Last November, Willis Towers Watson appointed Michael Brown (pictured above) as head of its New Zealand business. The company stalwart had been with the broking giant for 15 years before he was tasked to lead national operations. Insurance Business spoke with Brown recently about what lies ahead in his new role, as well as the need for the industry to gain fresh talent.
Insurance Business: Can you tell us how you became part of the insurance industry?
Michael Brown: Like a lot of people, it came about just by chance. I had finished my university degree and was trying to work out if I should complete my master’s or join the real world. I gave myself a month or so to see if I could find a job. My first interview was with the State Insurance Commercial branch in Auckland and, as they say, the rest is history.
IB: What are you looking forward to as the newly appointed head of New Zealand? Any challenges?
MB: I really enjoy coming to work every day with such a brilliant group of people. We have always had a fantastic team at WTW, and we have been able to add to that recently – some very talented people both from within New Zealand and people wanting to return home. I’m excited about the combination of our people and the capabilities that WTW has to offer its clients. We are looking forward to bringing even more of the wider WTW capabilities through our global reach to our NZ clients.
IB: You’ve been with WTW for 15 years. What made you stay?
MB: Two things really stand out for me – the WTW client-first philosophy and working with great people that share similar values.

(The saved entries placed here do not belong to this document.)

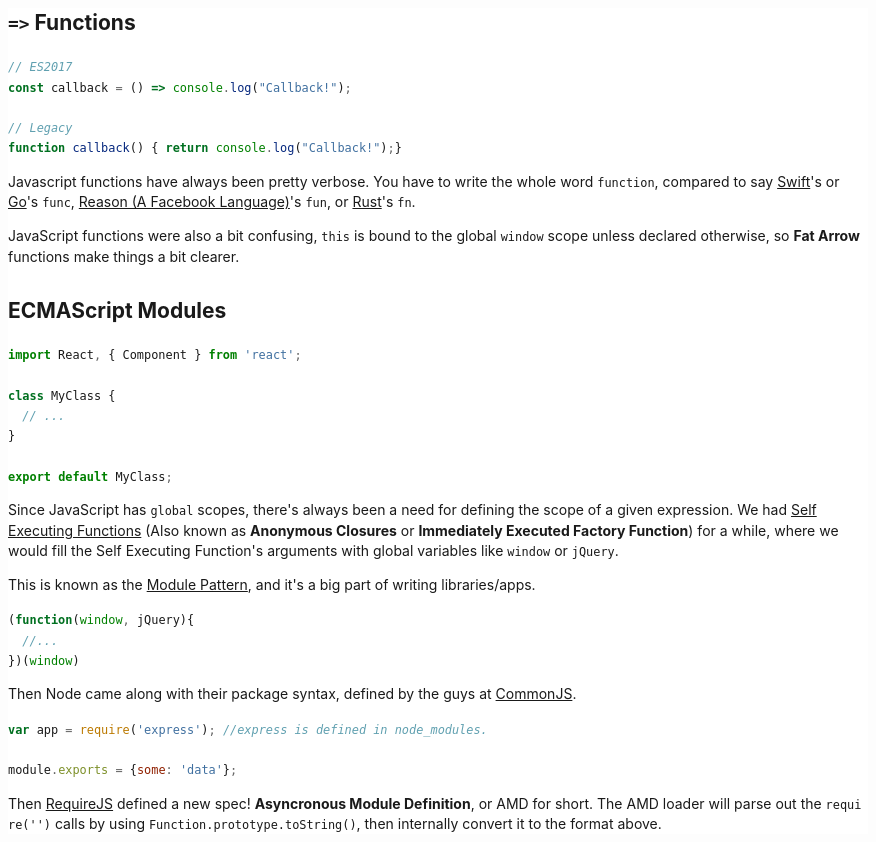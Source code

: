 ## `=>` Functions

```js
// ES2017
const callback = () => console.log("Callback!");

// Legacy
function callback() { return console.log("Callback!");}
```

Javascript functions have always been pretty verbose. You have to write the whole word `function`, compared to say [Swift](https://developer.apple.com/library/ios/documentation/Swift/Conceptual/Swift_Programming_Language/Functions.html)'s or [Go](https://gobyexample.com/functions)'s `func`, [Reason (A Facebook Language)](https://facebook.github.io/reason/)'s `fun`, or [Rust]()'s `fn`.

JavaScript functions were also a bit confusing, `this` is bound to the global `window` scope unless declared otherwise, so **Fat Arrow** functions make things a bit clearer.


## ECMAScript Modules

```js
import React, { Component } from 'react';

class MyClass {
  // ...
}

export default MyClass;
```

Since JavaScript has `global` scopes, there's always been a need for defining the scope of a given expression. We had [Self Executing Functions](https://github.com/desandro/masonry/blob/master/masonry.js) (Also known as **Anonymous Closures** or **Immediately Executed Factory Function**) for a while, where we would fill the Self Executing Function's arguments with global variables like `window` or `jQuery`.

This is known as the [Module Pattern](http://www.adequatelygood.com/JavaScript-Module-Pattern-In-Depth.html), and it's a big part of writing libraries/apps.

```javascript
(function(window, jQuery){
  //...
})(window)
```
Then Node came along with their package syntax, defined by the guys at [CommonJS](http://groups.google.com/group/commonjs).

```javascript
var app = require('express'); //express is defined in node_modules.

module.exports = {some: 'data'};
```

Then [RequireJS](http://requirejs.org/docs/whyamd.html) defined a new spec! **Asyncronous Module Definition**, or AMD for short. The AMD loader will parse out the `require('')` calls by using `Function.prototype.toString()`, then internally convert it to the format above.
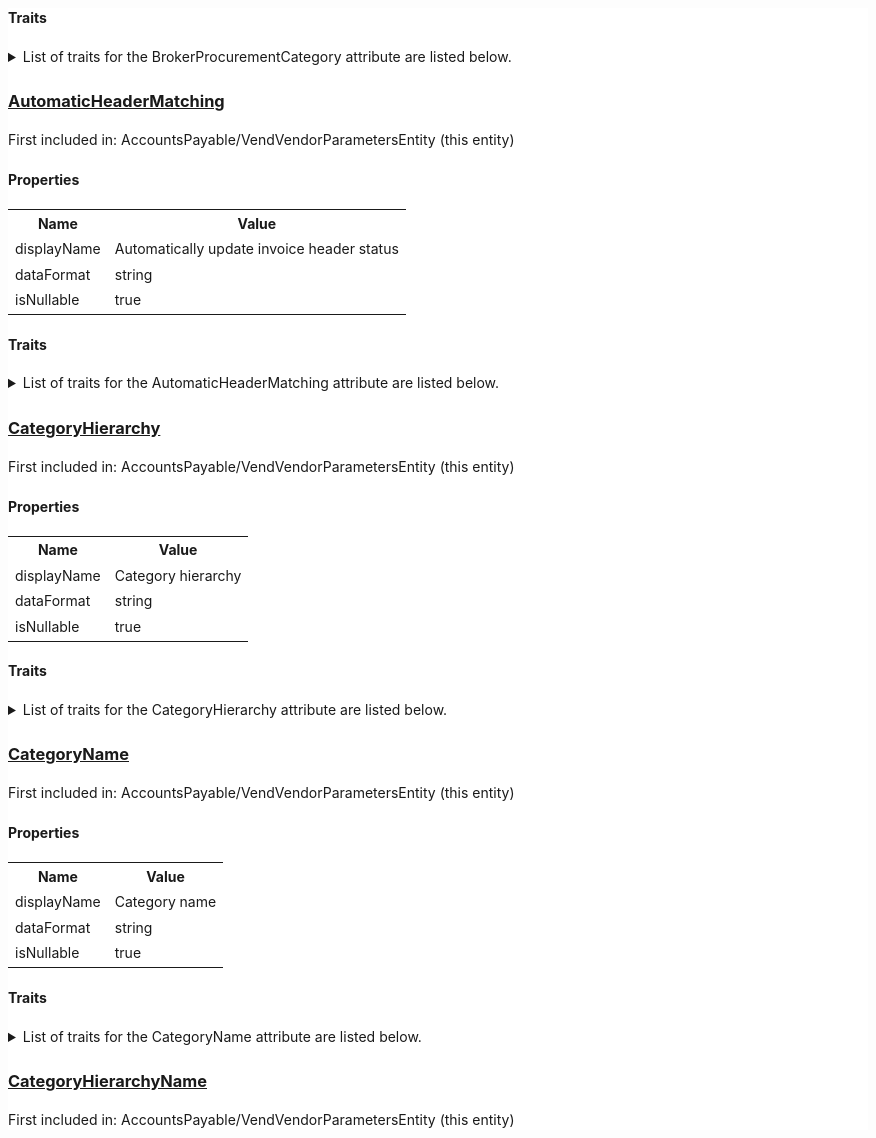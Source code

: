 #### Traits

<details><summary>List of traits for the BrokerProcurementCategory attribute are listed below.</summary></details>

### <a href=#AutomaticHeaderMatching name="AutomaticHeaderMatching">AutomaticHeaderMatching</a>

First included in: AccountsPayable/VendVendorParametersEntity (this entity)  

#### Properties

<table><tr><th>Name</th><th>Value</th></tr><tr><td>displayName</td><td>Automatically update invoice header status</td></tr><tr><td>dataFormat</td><td>string</td></tr><tr><td>isNullable</td><td>true</td></tr></table>

#### Traits

<details><summary>List of traits for the AutomaticHeaderMatching attribute are listed below.</summary></details>

### <a href=#CategoryHierarchy name="CategoryHierarchy">CategoryHierarchy</a>

First included in: AccountsPayable/VendVendorParametersEntity (this entity)  

#### Properties

<table><tr><th>Name</th><th>Value</th></tr><tr><td>displayName</td><td>Category hierarchy</td></tr><tr><td>dataFormat</td><td>string</td></tr><tr><td>isNullable</td><td>true</td></tr></table>

#### Traits

<details><summary>List of traits for the CategoryHierarchy attribute are listed below.</summary></details>

### <a href=#CategoryName name="CategoryName">CategoryName</a>

First included in: AccountsPayable/VendVendorParametersEntity (this entity)  

#### Properties

<table><tr><th>Name</th><th>Value</th></tr><tr><td>displayName</td><td>Category name</td></tr><tr><td>dataFormat</td><td>string</td></tr><tr><td>isNullable</td><td>true</td></tr></table>

#### Traits

<details><summary>List of traits for the CategoryName attribute are listed below.</summary></details>

### <a href=#CategoryHierarchyName name="CategoryHierarchyName">CategoryHierarchyName</a>

First included in: AccountsPayable/VendVendorParametersEntity (this entity)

IB: During that time, you’ve held an assortment of broking roles. What was the most memorable?
MB: All of them have been memorable for different reasons, but the commonality across them is the willingness for colleagues to help one another, no matter what department or country they are in. This collaborative spirit is a big part of why I have been so happy to be part of this business for so long.
IB: What is your favourite line of business in insurance?
MB: It’s hard to choose just one. But having predominantly been a fire and general broker, material damage and business interruption are usually the biggest spend for most of the clients I have worked with over the years. Being able to give them sound advice, particularly around their BI cover, has been a major aspect of my role, given we mainly deal with accountants who have a completely different understanding of “gross profit” compared to how it’s defined for insurance purposes. Helping them to understand this is very rewarding.
IB: What’s the most pressing issue the insurance industry is facing today, and what can be done to address it?
MB: It would have to be the shortage of talent within the industry. We have restructured our business to create clearer career paths as our preference is to promote and develop our own people whenever we can. We’ve been able to give great and much-deserved opportunities to some of our up-and-coming colleagues this year. If there is a silver lining from COVID, it’s that a lot of incredible Kiwis want to return to NZ and we have been very lucky to be able to attract some outstanding talent back home. So, while the talent shortage is an industry-wide issue, I am very confident that WTW NZ is doing a great job of addressing it. We are building a very strong team and are looking forward to what we can achieve together in 2022.
IB: What are your passions and hobbies outside of insurance? Any interesting experiences you’d like to share?
MB: Football and golf have been my main hobbies over the years, but there’s a lot more golf than football nowadays. Never enough golf, although my wife might beg to differ on that count! My favourite place to play is Wairakei in Taupo, although I am very partial to an early Saturday morning tee time at my home course, Remuera, which gives me time to deliver a coffee to my wife and spend the rest of the weekend taxiing the kids around.
IB: If you weren’t in the insurance industry, what do you think would be your occupation?
MB: It would be something in the corporate world, I’m sure. I enjoy being part of a large organisation and the resources that you have at your disposal. I’ve never really had to give it much thought, as I think anyone who works in the insurance industry is very fortunate and I’ve never contemplated leaving.
IB: What’s your advice for insurance professionals that are just starting out?
MB: Take every opportunity you can and don’t be afraid to be proactive and try to make it happen. If you wait for someone to hand you what you want, you might never get there, so try to control your own destiny as much as possible.